## EXERCISE AIM:
From the data below, copy each line that includes the word "part".

(Saved data entries)
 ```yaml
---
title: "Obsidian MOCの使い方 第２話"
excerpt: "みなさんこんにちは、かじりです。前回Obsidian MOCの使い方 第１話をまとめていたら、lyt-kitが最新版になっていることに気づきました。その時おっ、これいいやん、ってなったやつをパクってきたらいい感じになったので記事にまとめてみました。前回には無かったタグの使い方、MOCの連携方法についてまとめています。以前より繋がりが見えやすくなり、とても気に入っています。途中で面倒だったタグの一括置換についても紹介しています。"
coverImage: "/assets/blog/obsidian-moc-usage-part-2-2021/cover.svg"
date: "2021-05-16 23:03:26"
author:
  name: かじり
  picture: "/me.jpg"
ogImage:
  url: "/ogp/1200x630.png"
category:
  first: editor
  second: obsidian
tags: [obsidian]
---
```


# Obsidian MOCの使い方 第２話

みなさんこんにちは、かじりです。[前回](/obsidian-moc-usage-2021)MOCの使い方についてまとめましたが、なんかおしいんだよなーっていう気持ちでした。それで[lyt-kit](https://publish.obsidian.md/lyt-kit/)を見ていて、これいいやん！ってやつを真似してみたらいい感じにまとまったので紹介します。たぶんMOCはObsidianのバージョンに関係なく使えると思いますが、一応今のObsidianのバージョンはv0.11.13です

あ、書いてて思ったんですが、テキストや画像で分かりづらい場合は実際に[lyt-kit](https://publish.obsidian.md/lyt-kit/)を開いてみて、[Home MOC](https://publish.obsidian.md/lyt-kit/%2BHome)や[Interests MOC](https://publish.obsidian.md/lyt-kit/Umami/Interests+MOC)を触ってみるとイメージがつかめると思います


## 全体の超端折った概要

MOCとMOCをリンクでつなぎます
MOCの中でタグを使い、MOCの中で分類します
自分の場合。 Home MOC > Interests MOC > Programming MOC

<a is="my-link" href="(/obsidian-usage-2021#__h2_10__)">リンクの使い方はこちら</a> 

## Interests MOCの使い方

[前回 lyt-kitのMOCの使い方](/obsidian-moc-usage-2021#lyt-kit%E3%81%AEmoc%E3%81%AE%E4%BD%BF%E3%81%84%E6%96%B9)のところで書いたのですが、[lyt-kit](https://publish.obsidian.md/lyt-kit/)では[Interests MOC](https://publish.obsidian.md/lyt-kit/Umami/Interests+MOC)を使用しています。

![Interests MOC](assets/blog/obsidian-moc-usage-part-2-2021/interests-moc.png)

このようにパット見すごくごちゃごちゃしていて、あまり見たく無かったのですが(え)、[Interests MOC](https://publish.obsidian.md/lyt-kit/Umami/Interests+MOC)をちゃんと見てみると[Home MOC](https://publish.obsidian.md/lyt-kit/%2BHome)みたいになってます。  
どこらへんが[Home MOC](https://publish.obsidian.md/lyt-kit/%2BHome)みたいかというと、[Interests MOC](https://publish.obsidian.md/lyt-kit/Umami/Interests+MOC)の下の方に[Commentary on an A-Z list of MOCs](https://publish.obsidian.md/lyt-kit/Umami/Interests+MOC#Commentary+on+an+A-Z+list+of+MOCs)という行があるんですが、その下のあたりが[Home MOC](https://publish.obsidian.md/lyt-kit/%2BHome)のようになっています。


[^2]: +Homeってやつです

## THE ANSWER:
coverImage: "/assets/blog/obsidian-moc-usage-part-2-2021/cover.svg"
![Interests MOC](assets/blog/obsidian-moc-usage-part-2-2021/interests-moc.png)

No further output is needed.